More specifically, for the second question, it's correct to say that $(\mathcal{D}'(\Omega), \mathcal{D}(\Omega))$ is a dual pair, since $\langle \varphi , u \rangle := u(\varphi)=0$ $\forall u \in \mathcal{D}'(\Omega)$ implies $\varphi=0$ in the sense that since $\mathcal{D}(\Omega) \subset L^1_{loc}(\Omega) \subset \mathcal{D}'(\Omega)$ we have $\int_{\Omega} |\varphi|^2 dx = \langle \varphi , \overline{\varphi} \rangle =0$. Therefore, $\mathcal{D}'(\Omega)$ is equipped with the weak* topology $\sigma(\mathcal{D}'(\Omega), \mathcal{D}(\Omega))$ making it a locally convex space, with topology defined by sufficient (separable) family of seminorm $\mathcal{F}:=\lbrace p_{\varphi}(u):=|u(\varphi)| : \varphi \in \mathcal{D}(\Omega) \rbrace $ which it is the restriction ad $\mathcal{D}'(\Omega) \subset \mathbb{K}^{\mathcal{D}(\Omega)}:=\prod_{x \in \mathcal{D}(\Omega)} \mathbb{K}$ of the product topology or the topology of pointwise convergence. In particular, it is the minimal topology that makes continuous distributions: okay, $\mathcal{D}'(\Omega)$ is a locally convex space, it's correct?

Therefore we say that $u_k \rightarrow u$ if $\langle \varphi , u_k \rangle \rightarrow \langle \varphi , u \rangle$ $\forall \varphi \in \mathcal{D}(\Omega)$. Many authors, call this property "sequential continuity" of a distributions sequence $\lbrace u_k \rbrace \subset \mathcal{D}'(\Omega)$, but it would be more appropriate to call it weak* convergence. I do not know if you agree.
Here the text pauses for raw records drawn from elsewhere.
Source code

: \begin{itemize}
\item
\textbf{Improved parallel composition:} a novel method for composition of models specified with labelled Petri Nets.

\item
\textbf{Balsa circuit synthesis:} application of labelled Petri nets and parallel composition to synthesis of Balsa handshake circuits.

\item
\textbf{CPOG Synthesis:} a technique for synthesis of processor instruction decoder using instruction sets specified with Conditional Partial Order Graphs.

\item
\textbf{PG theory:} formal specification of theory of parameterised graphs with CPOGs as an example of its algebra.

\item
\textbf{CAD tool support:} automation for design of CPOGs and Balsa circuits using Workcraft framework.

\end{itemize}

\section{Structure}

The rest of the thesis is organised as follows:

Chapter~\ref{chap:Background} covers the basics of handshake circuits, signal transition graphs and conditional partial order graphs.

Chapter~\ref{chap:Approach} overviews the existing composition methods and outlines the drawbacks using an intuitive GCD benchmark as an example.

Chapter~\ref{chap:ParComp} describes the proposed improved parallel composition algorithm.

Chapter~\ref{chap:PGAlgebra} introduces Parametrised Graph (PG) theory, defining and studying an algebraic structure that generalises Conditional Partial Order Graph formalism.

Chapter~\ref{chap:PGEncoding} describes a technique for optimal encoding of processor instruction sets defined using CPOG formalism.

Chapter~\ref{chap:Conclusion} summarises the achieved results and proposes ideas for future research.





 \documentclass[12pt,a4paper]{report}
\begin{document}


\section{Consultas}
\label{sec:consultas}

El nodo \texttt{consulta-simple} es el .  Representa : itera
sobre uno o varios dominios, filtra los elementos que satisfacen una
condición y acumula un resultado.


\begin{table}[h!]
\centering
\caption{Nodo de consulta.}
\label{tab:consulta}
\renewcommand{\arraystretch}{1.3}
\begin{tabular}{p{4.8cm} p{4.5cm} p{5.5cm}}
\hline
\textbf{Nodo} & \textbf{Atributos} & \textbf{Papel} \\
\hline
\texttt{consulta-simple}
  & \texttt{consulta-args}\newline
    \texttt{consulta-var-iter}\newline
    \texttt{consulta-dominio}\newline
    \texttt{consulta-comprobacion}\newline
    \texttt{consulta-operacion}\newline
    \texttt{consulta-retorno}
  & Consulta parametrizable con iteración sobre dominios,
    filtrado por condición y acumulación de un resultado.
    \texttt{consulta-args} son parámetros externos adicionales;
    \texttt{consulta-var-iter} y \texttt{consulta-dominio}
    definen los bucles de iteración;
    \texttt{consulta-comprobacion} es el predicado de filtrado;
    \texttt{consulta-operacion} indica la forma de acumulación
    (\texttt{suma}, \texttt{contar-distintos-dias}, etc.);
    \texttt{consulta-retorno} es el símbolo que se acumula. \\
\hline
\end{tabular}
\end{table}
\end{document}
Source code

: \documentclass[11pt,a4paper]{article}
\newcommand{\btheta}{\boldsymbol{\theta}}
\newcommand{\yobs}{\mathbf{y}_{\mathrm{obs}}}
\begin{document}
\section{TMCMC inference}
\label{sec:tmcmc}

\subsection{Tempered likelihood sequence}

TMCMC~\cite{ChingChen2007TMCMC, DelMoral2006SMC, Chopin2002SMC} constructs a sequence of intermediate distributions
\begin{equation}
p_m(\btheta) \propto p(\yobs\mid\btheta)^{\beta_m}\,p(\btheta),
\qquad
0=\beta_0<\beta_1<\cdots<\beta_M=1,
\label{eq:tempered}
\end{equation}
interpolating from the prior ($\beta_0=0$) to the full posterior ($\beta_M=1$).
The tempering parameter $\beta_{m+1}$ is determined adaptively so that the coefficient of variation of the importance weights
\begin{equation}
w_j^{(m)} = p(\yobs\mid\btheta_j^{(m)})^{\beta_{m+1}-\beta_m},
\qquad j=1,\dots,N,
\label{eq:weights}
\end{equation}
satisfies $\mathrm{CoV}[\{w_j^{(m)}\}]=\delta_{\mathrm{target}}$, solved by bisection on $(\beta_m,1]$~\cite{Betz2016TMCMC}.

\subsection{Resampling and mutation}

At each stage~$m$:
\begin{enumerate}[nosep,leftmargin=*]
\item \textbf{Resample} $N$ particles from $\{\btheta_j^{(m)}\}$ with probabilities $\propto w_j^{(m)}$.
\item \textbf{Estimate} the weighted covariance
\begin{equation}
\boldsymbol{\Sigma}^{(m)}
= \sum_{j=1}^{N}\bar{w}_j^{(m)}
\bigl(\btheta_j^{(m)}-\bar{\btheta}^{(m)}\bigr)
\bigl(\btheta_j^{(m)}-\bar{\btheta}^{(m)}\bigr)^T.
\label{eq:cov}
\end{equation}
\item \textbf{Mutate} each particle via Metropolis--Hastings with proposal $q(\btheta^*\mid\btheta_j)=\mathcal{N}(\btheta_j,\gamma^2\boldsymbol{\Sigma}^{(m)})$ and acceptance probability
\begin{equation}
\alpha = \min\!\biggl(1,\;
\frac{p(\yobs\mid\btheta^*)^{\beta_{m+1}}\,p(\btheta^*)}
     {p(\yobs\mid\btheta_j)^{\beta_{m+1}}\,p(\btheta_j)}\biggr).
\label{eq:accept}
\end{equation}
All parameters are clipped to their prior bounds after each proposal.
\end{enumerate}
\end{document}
I'm getting another doubt, that in the space of Fréchet $\mathcal{D}_K(\Omega)$ is defined topology $\mathcal{T}_K$, through seminorm

$\displaystyle p_N(\varphi)=\sup_{|\alpha| \leq N} \left \| D^\alpha \varphi \right \|_{K_{N}}$ , $\displaystyle \left \| D^\alpha \varphi \right \|_{K_{N}}:=\sup_{x \in K} |D^\alpha \varphi|$

and $\varphi_k \rightarrow \varphi$ in $\mathcal{D}(\Omega)$ if and only if

(1) $\exists K \in \mathcal{K}(\Omega): \mathrm{supp}(\varphi_k), \mathrm{supp}(\varphi) \subset K$ $\forall k \in \mathbb{N}$.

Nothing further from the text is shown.